Wajah Cao Yi tiba-tiba menjadi serius. "Ngaco, mana mungkin aku mendukung Xiang Yu yang membunuh sembarangan itu."
Yi Xiaochuan langsung melongo.
Cao Yi menatap ke arah para bandit yang melarikan diri, wajahnya penuh belas kasih, seolah-olah benar-benar seorang malaikat. "Membiarkan mereka pergi saja tidak cukup, mereka tak punya uang, nanti di tempat lain pasti akan merampok lagi. Kau seharusnya memberi mereka uang, lalu menasihati mereka, siapa tahu mereka benar-benar berubah dan tak jadi bandit lagi."
Yi Xiaochuan mengangguk tanpa sadar.
Hmm, ada yang janggal di sini.
"Pergilah, kuburkan semua mayat bandit itu, jangan biarkan tubuh mereka membusuk di alam terbuka," ujar Cao Yi, raut wajahnya semakin syahdu penuh belas kasih.
Yi Xiaochuan melangkah beberapa meter, lalu menoleh. "Guru Tao, kenapa kau tidak ikut membantu?"
"Aku akan membacakan doa penenang arwah untuk mereka, agar jiwa mereka tak jadi arwah gentayangan. Ah, semua juga anak orang tua!" raut belas kasih di wajah Cao Yi berubah menjadi duka mendalam, seolah-olah kehilangan keluarga sendiri.
"Guru Tao sungguh bijaksana," kata Yi Xiaochuan penuh kekaguman.
"Pergilah, satu lubang untuk satu orang," kata Cao Yi sambil memejamkan mata, mulai melantunkan doa penenang arwah.
"Apa? Satu lubang untuk satu orang? Di sini ada puluhan orang!" Yi Xiaochuan tampak kesulitan.
Ia hanya punya satu pedang perunggu. Menggali puluhan lubang, sampai malam pun tak akan selesai.
Satu-satunya jawaban adalah suara doa Cao Yi yang terus berkumandang.
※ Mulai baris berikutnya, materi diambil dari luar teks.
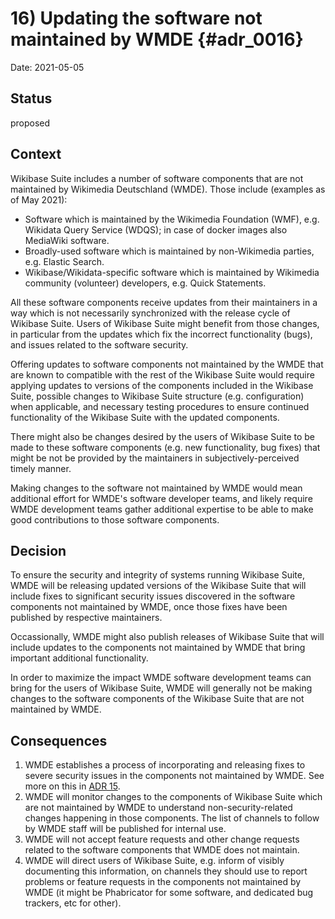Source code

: # 16) Updating the software not maintained by WMDE {#adr_0016}

Date: 2021-05-05

## Status

proposed

## Context

Wikibase Suite includes a number of software components that are not maintained by Wikimedia Deutschland (WMDE). Those include (examples as of May 2021):
- Software which is maintained by the Wikimedia Foundation (WMF), e.g. Wikidata Query Service (WDQS); in case of docker images also MediaWiki software.
- Broadly-used software which is maintained by non-Wikimedia parties, e.g. Elastic Search.
- Wikibase/Wikidata-specific software which is maintained by Wikimedia community (volunteer) developers, e.g. Quick Statements.

All these software components receive updates from their maintainers in a way which is not necessarily synchronized with the release cycle of Wikibase Suite.
Users of Wikibase Suite might benefit from those changes, in particular from the updates which fix the incorrect functionality (bugs), and issues related to the software security.

Offering updates to software components not maintained by the WMDE that are known to compatible with the rest of the Wikibase Suite would require applying updates to versions of the components included in the Wikibase Suite, possible changes to Wikibase Suite structure (e.g. configuration) when applicable, and necessary testing procedures to ensure continued functionality of the Wikibase Suite with the updated components.

There might also be changes desired by the users of Wikibase Suite to be made to these software components (e.g. new functionality, bug fixes) that might be not be provided by the maintainers in subjectively-perceived timely manner.

Making changes to the software not maintained by WMDE would mean additional effort for WMDE's software developer teams, and likely require WMDE development teams gather additional expertise to be able to make good contributions to those software components.


## Decision

To ensure the security and integrity of systems running Wikibase Suite, WMDE will be releasing updated versions of the Wikibase Suite that will include fixes to significant security issues discovered in the software components not maintained by WMDE, once those fixes have been published by respective maintainers.

Occassionally, WMDE might also publish releases of Wikibase Suite that will include updates to the components not maintained by WMDE that bring important additional functionality.

In order to maximize the impact WMDE software development teams can bring for the users of Wikibase Suite, WMDE will generally not be making changes to the software components of the Wikibase Suite that are not maintained by WMDE.

## Consequences

1. WMDE establishes a process of incorporating and releasing fixes to severe security issues in the components not maintained by WMDE. See more on this in [ADR 15](0015-security-fixes-non-wmde-software.md).
2. WMDE will monitor changes to the components of Wikibase Suite which are not maintained by WMDE to understand non-security-related changes happening in those components. The list of channels to follow by WMDE staff will be published for internal use.
3. WMDE will not accept feature requests and other change requests related to the software components that WMDE does not maintain.
4. WMDE will direct users of Wikibase Suite, e.g. inform of visibly documenting this information, on channels they should use to report problems or feature requests in the components not maintained by WMDE (it might be Phabricator for some software, and dedicated bug trackers, etc for other).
"Baiklah," Yi Xiaochuan memberanikan diri mulai menggali di samping mayat-mayat itu.
Di dekat kereta, beberapa meter jauhnya, gadis berbaju putih yang lebih muda, Lyu Su, tampak bingung. "Kakak, kenapa mereka begitu baik pada perampok dan pembunuh?"
Kakaknya yang lebih tua, Lyu Zhi, menggelengkan kepala. "Aku juga tak tahu, mungkin mereka sedang hilang akal."
"Kakak, aku ingin melihat pahlawan yang menyelamatkan kita itu, tadi aku lihat tubuhnya berlumuran darah," ujar Lyu Su sambil berdiri, pinggang rampingnya begitu anggun.
"Baik, kita harus berterima kasih padanya," pesan Lyu Zhi.
Lyu Su melangkah kecil-kecil ke dalam hutan, berjalan puluhan langkah, tiba-tiba menutup wajah dan berbalik lari pulang.
"Ada apa?" tanya Lyu Zhi bingung.
"Dia... dia tidak pakai baju!" suara Lyu Su lirih seperti nyamuk, wajahnya merah padam.
"Astaga, kau jadi dirugikan, seharusnya tadi kakak saja yang pergi," Lyu Zhi tampak menyesal.